§ **DATA FOR THIS EXERCISE**:

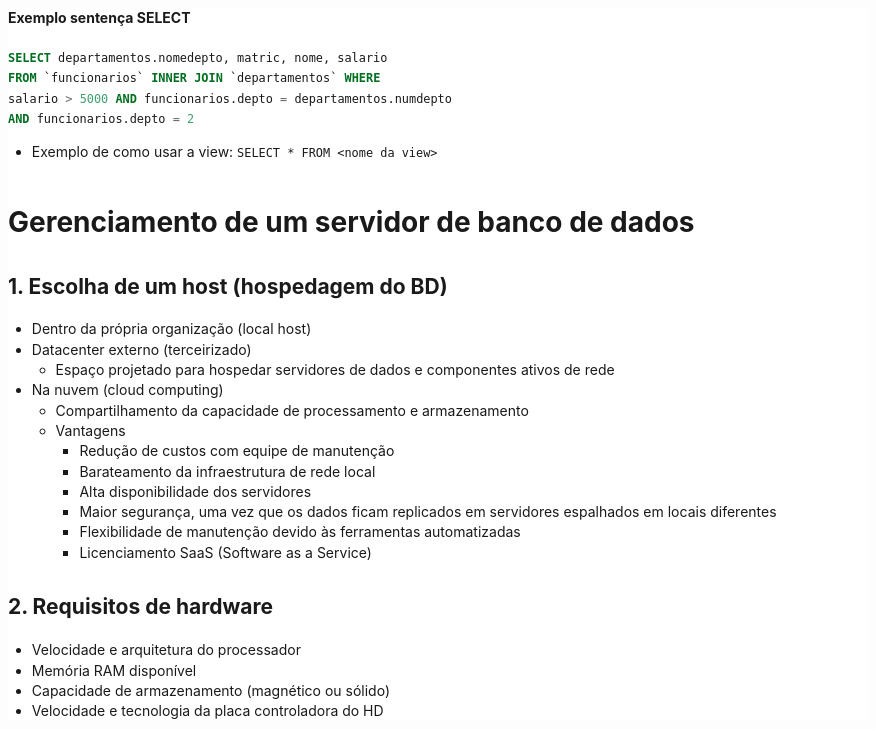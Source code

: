 #### Exemplo sentença SELECT

```sql
SELECT departamentos.nomedepto, matric, nome, salario
FROM `funcionarios` INNER JOIN `departamentos` WHERE
salario > 5000 AND funcionarios.depto = departamentos.numdepto
AND funcionarios.depto = 2
```

- Exemplo de como usar a view: `SELECT * FROM <nome da view>`

# Gerenciamento de um servidor de banco de dados

## 1. Escolha de um host (hospedagem do BD)

- Dentro da própria organização (local host)
- Datacenter externo (terceirizado)
  - Espaço projetado para hospedar servidores de dados e componentes ativos de rede
- Na nuvem (cloud computing)
  - Compartilhamento da capacidade de processamento e armazenamento
  - Vantagens
    - Redução de custos com equipe de manutenção
    - Barateamento da infraestrutura de rede local
    - Alta disponibilidade dos servidores
    - Maior segurança, uma vez que os dados ficam replicados em servidores espalhados em locais diferentes
    - Flexibilidade de manutenção devido às ferramentas automatizadas
    - Licenciamento SaaS (Software as a Service)

## 2. Requisitos de hardware

- Velocidade e arquitetura do processador
- Memória RAM disponível
- Capacidade de armazenamento (magnético ou sólido)
- Velocidade e tecnologia da placa controladora do HD
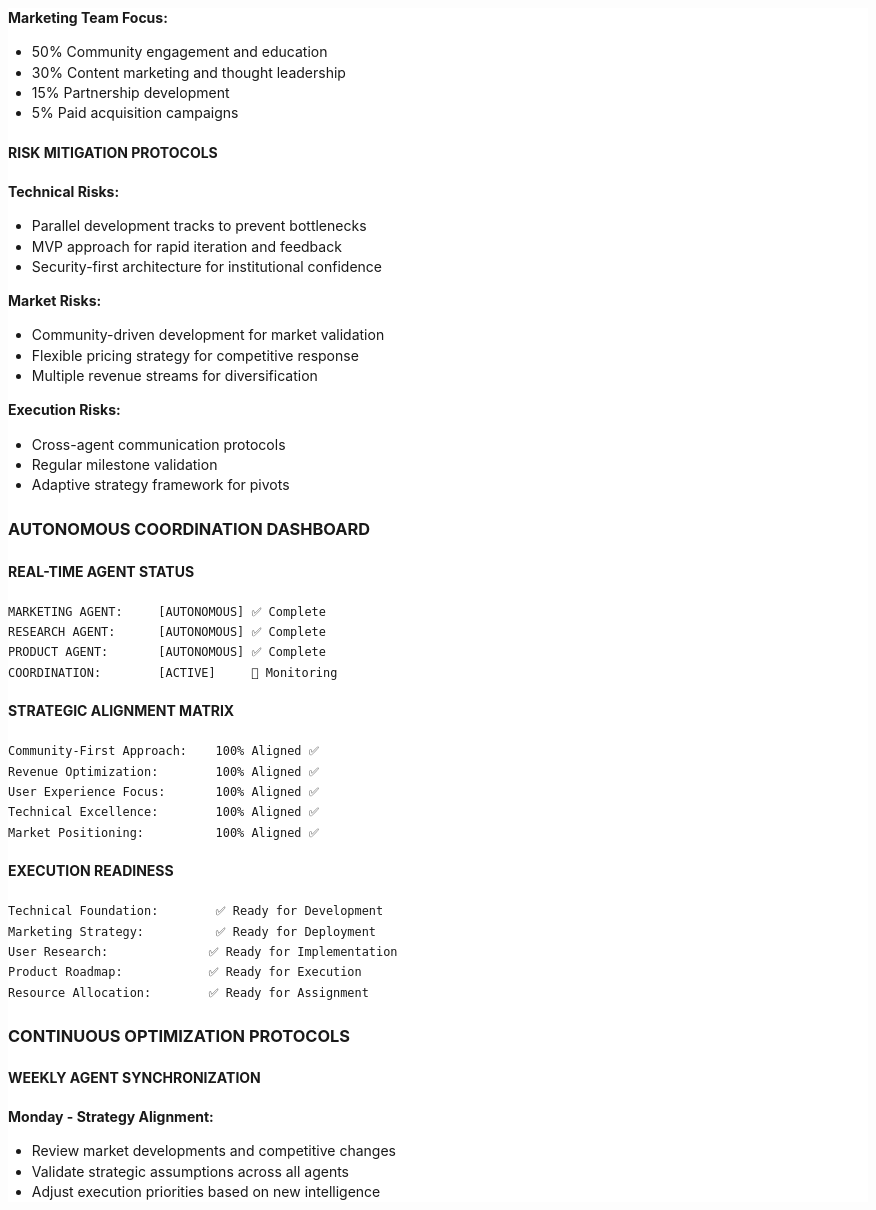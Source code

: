 **Marketing Team Focus:**
- 50% Community engagement and education
- 30% Content marketing and thought leadership
- 15% Partnership development
- 5% Paid acquisition campaigns

#### RISK MITIGATION PROTOCOLS
**Technical Risks:**
- Parallel development tracks to prevent bottlenecks
- MVP approach for rapid iteration and feedback
- Security-first architecture for institutional confidence

**Market Risks:**
- Community-driven development for market validation
- Flexible pricing strategy for competitive response
- Multiple revenue streams for diversification

**Execution Risks:**
- Cross-agent communication protocols
- Regular milestone validation
- Adaptive strategy framework for pivots

### AUTONOMOUS COORDINATION DASHBOARD

#### REAL-TIME AGENT STATUS
```
MARKETING AGENT:     [AUTONOMOUS] ✅ Complete
RESEARCH AGENT:      [AUTONOMOUS] ✅ Complete  
PRODUCT AGENT:       [AUTONOMOUS] ✅ Complete
COORDINATION:        [ACTIVE]     🔄 Monitoring
```

#### STRATEGIC ALIGNMENT MATRIX
```
Community-First Approach:    100% Aligned ✅
Revenue Optimization:        100% Aligned ✅
User Experience Focus:       100% Aligned ✅
Technical Excellence:        100% Aligned ✅
Market Positioning:          100% Aligned ✅
```

#### EXECUTION READINESS
```
Technical Foundation:        ✅ Ready for Development
Marketing Strategy:          ✅ Ready for Deployment
User Research:              ✅ Ready for Implementation
Product Roadmap:            ✅ Ready for Execution
Resource Allocation:        ✅ Ready for Assignment
```

### CONTINUOUS OPTIMIZATION PROTOCOLS

#### WEEKLY AGENT SYNCHRONIZATION
**Monday - Strategy Alignment:**
- Review market developments and competitive changes
- Validate strategic assumptions across all agents
- Adjust execution priorities based on new intelligence

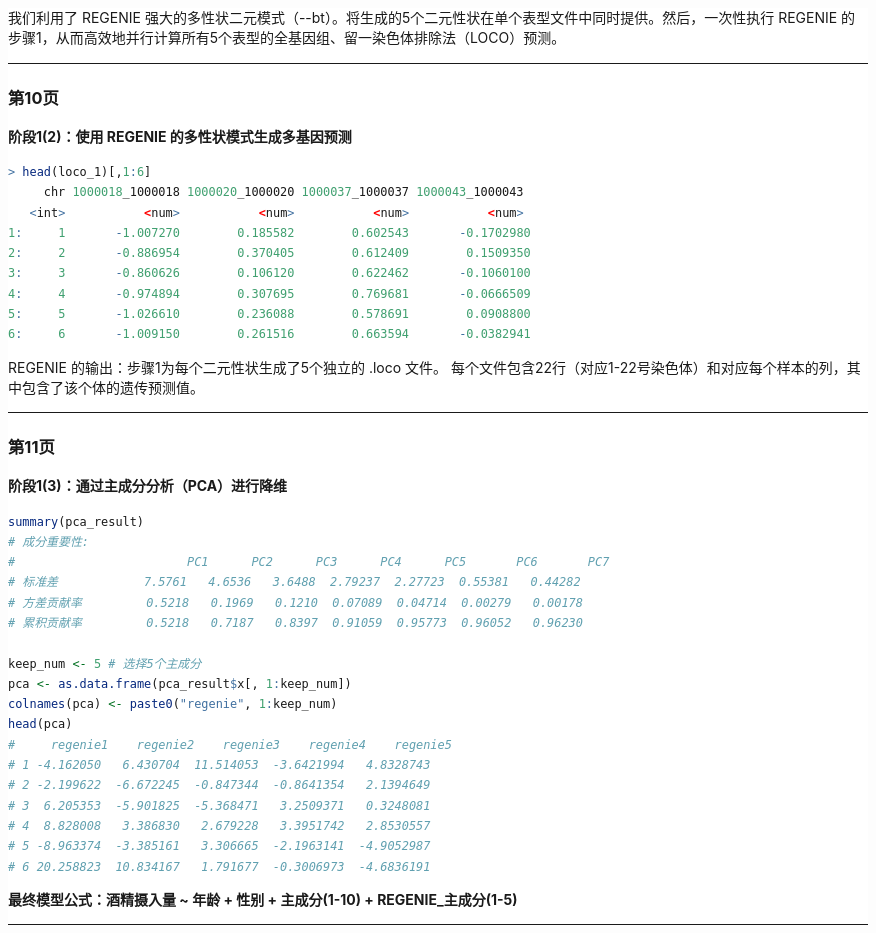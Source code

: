 我们利用了 REGENIE 强大的多性状二元模式（--bt）。将生成的5个二元性状在单个表型文件中同时提供。然后，一次性执行 REGENIE 的步骤1，从而高效地并行计算所有5个表型的全基因组、留一染色体排除法（LOCO）预测。

---

### **第10页**

**阶段1(2)：使用 REGENIE 的多性状模式生成多基因预测**

```r
> head(loco_1)[,1:6]
     chr 1000018_1000018 1000020_1000020 1000037_1000037 1000043_1000043
   <int>           <num>           <num>           <num>           <num>
1:     1       -1.007270        0.185582        0.602543       -0.1702980
2:     2       -0.886954        0.370405        0.612409        0.1509350
3:     3       -0.860626        0.106120        0.622462       -0.1060100
4:     4       -0.974894        0.307695        0.769681       -0.0666509
5:     5       -1.026610        0.236088        0.578691        0.0908800
6:     6       -1.009150        0.261516        0.663594       -0.0382941
```

REGENIE 的输出：步骤1为每个二元性状生成了5个独立的 .loco 文件。
每个文件包含22行（对应1-22号染色体）和对应每个样本的列，其中包含了该个体的遗传预测值。

---

### **第11页**

**阶段1(3)：通过主成分分析（PCA）进行降维**

```r
summary(pca_result)
# 成分重要性:
#                        PC1      PC2      PC3      PC4      PC5       PC6       PC7
# 标准差            7.5761   4.6536   3.6488  2.79237  2.27723  0.55381   0.44282
# 方差贡献率         0.5218   0.1969   0.1210  0.07089  0.04714  0.00279   0.00178
# 累积贡献率         0.5218   0.7187   0.8397  0.91059  0.95773  0.96052   0.96230

keep_num <- 5 # 选择5个主成分
pca <- as.data.frame(pca_result$x[, 1:keep_num])
colnames(pca) <- paste0("regenie", 1:keep_num)
head(pca)
#     regenie1    regenie2    regenie3    regenie4    regenie5
# 1 -4.162050   6.430704  11.514053  -3.6421994   4.8328743
# 2 -2.199622  -6.672245  -0.847344  -0.8641354   2.1394649
# 3  6.205353  -5.901825  -5.368471   3.2509371   0.3248081
# 4  8.828008   3.386830   2.679228   3.3951742   2.8530557
# 5 -8.963374  -3.385161   3.306665  -2.1963141  -4.9052987
# 6 20.258823  10.834167   1.791677  -0.3006973  -4.6836191
```

**最终模型公式：酒精摄入量 ~ 年龄 + 性别 + 主成分(1-10) + REGENIE_主成分(1-5)**

---
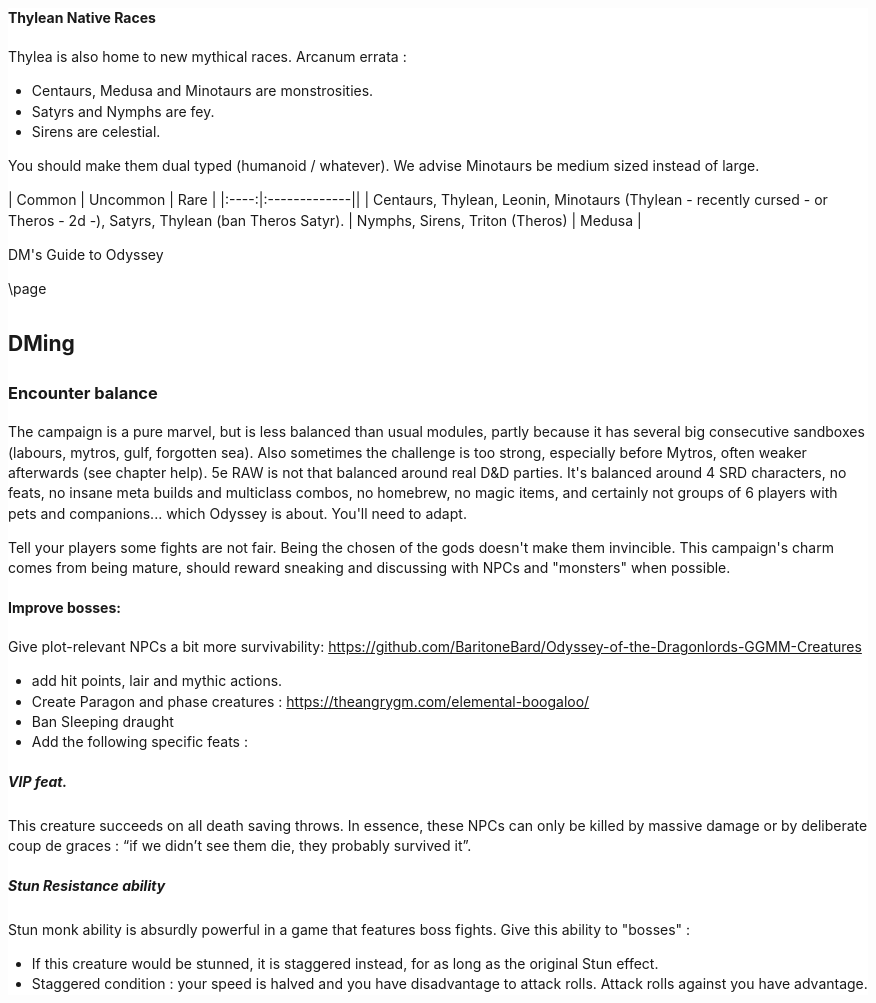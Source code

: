 #### Thylean Native Races
Thylea is also home to new mythical races. Arcanum errata : 
- Centaurs, Medusa and Minotaurs are monstrosities.
- Satyrs and Nymphs are fey.
- Sirens are celestial.

You should make them dual typed (humanoid / whatever). We advise Minotaurs be medium sized instead of large. 

| Common | Uncommon | Rare |
|:----:|:-------------||
| Centaurs, Thylean, Leonin, Minotaurs (Thylean - recently cursed - or Theros - 2d -), Satyrs, Thylean (ban Theros Satyr). | Nymphs, Sirens, Triton (Theros) | Medusa |




<div class='pageNumber auto'></div>
<div class='footnote'> DM's Guide to Odyssey </div>

\page

## DMing


### Encounter balance
The campaign is a pure marvel, but is less balanced than usual modules, partly because it has several big consecutive sandboxes (labours, mytros, gulf, forgotten sea). Also sometimes the challenge is too strong, especially before Mytros, often weaker afterwards (see chapter help). 
5e RAW is not that balanced around real D&D parties. It's balanced around 4 SRD characters, no feats, no insane meta builds and multiclass combos, no homebrew, no magic items, and certainly not groups of 6 players with pets and companions... which Odyssey is about. You'll need to adapt.

Tell your players some fights are not fair. Being the chosen of the gods doesn't make them invincible. This campaign's charm comes from being mature, should reward sneaking and discussing with NPCs and "monsters" when possible.

#### Improve bosses:

Give plot-relevant NPCs a bit more survivability: 
https://github.com/BaritoneBard/Odyssey-of-the-Dragonlords-GGMM-Creatures
- add hit points, lair and mythic actions.
- Create Paragon and phase creatures : https://theangrygm.com/elemental-boogaloo/
- Ban Sleeping draught
- Add the following specific feats :

##### VIP feat. 
This creature succeeds on all death saving throws. In essence, these NPCs can only be killed by massive damage or by deliberate coup de graces : “if we didn’t see them die, they probably survived it”.

##### Stun Resistance ability
Stun monk ability is absurdly powerful in a game that features boss fights. Give this ability to "bosses" :
- If this creature would be stunned, it is staggered instead, for as long as the original Stun effect.
- Staggered condition : your speed is halved and you have disadvantage to attack rolls. Attack rolls against you have advantage.
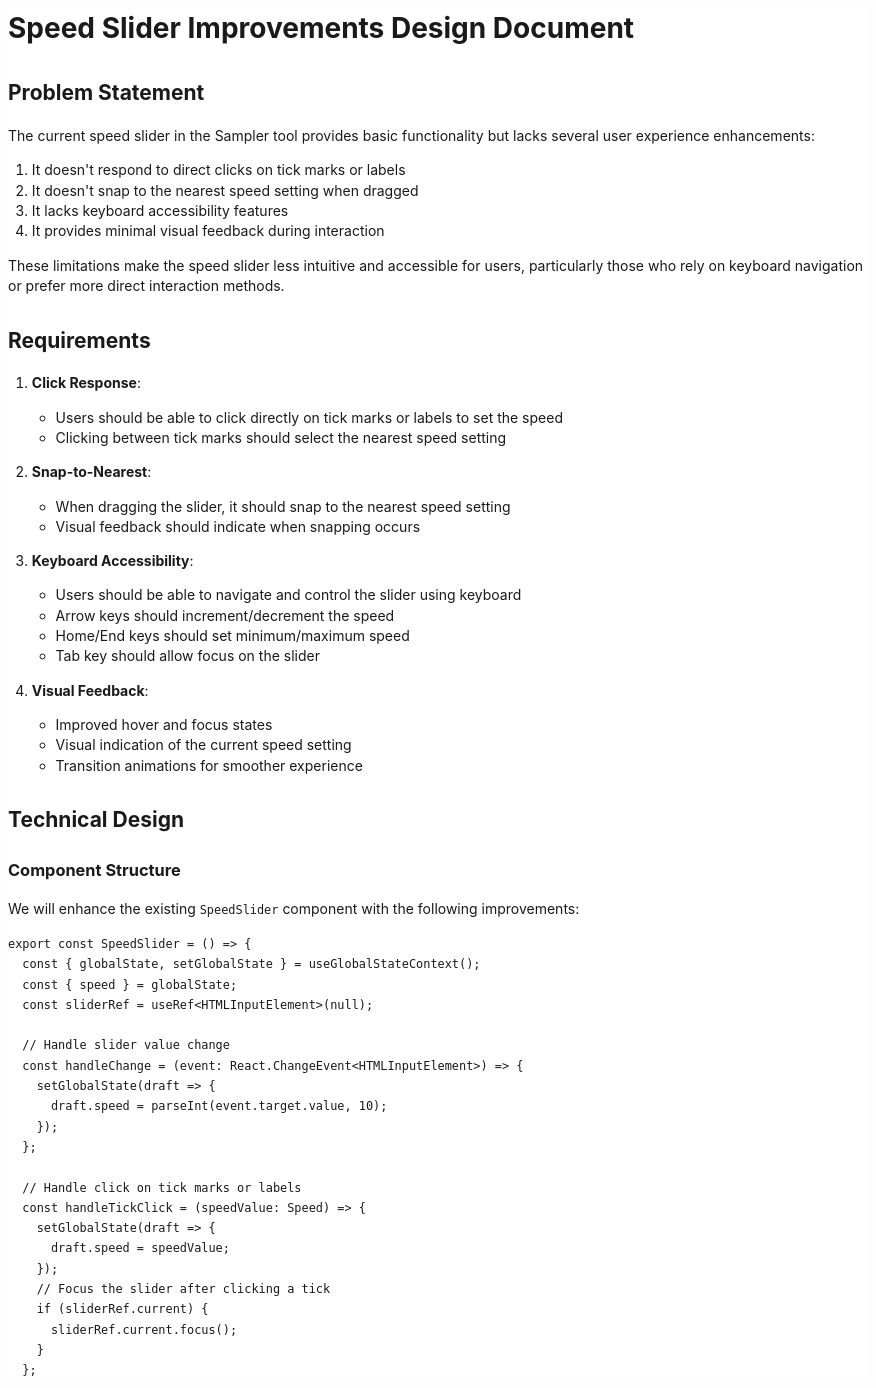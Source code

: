 # Speed Slider Improvements Design Document

## Problem Statement

The current speed slider in the Sampler tool provides basic functionality but lacks several user experience enhancements:
1. It doesn't respond to direct clicks on tick marks or labels
2. It doesn't snap to the nearest speed setting when dragged
3. It lacks keyboard accessibility features
4. It provides minimal visual feedback during interaction

These limitations make the speed slider less intuitive and accessible for users, particularly those who rely on keyboard navigation or prefer more direct interaction methods.

## Requirements

1. **Click Response**:
   - Users should be able to click directly on tick marks or labels to set the speed
   - Clicking between tick marks should select the nearest speed setting

2. **Snap-to-Nearest**:
   - When dragging the slider, it should snap to the nearest speed setting
   - Visual feedback should indicate when snapping occurs

3. **Keyboard Accessibility**:
   - Users should be able to navigate and control the slider using keyboard
   - Arrow keys should increment/decrement the speed
   - Home/End keys should set minimum/maximum speed
   - Tab key should allow focus on the slider

4. **Visual Feedback**:
   - Improved hover and focus states
   - Visual indication of the current speed setting
   - Transition animations for smoother experience

## Technical Design

### Component Structure

We will enhance the existing `SpeedSlider` component with the following improvements:

```tsx
export const SpeedSlider = () => {
  const { globalState, setGlobalState } = useGlobalStateContext();
  const { speed } = globalState;
  const sliderRef = useRef<HTMLInputElement>(null);

  // Handle slider value change
  const handleChange = (event: React.ChangeEvent<HTMLInputElement>) => {
    setGlobalState(draft => {
      draft.speed = parseInt(event.target.value, 10);
    });
  };

  // Handle click on tick marks or labels
  const handleTickClick = (speedValue: Speed) => {
    setGlobalState(draft => {
      draft.speed = speedValue;
    });
    // Focus the slider after clicking a tick
    if (sliderRef.current) {
      sliderRef.current.focus();
    }
  };
```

§ **ACTION ITEM**:
Copy word for word each line of the data above, from the first through the one containing "- Dentro da própria organização (local host)", and include no pictures.

§ **ANSWER FOR THE TASK**:
Source code

: #### Exemplo sentença SELECT

```sql
SELECT departamentos.nomedepto, matric, nome, salario
FROM `funcionarios` INNER JOIN `departamentos` WHERE
salario > 5000 AND funcionarios.depto = departamentos.numdepto
AND funcionarios.depto = 2
```

- Exemplo de como usar a view: `SELECT * FROM <nome da view>`

# Gerenciamento de um servidor de banco de dados

## 1. Escolha de um host (hospedagem do BD)

- Dentro da própria organização (local host)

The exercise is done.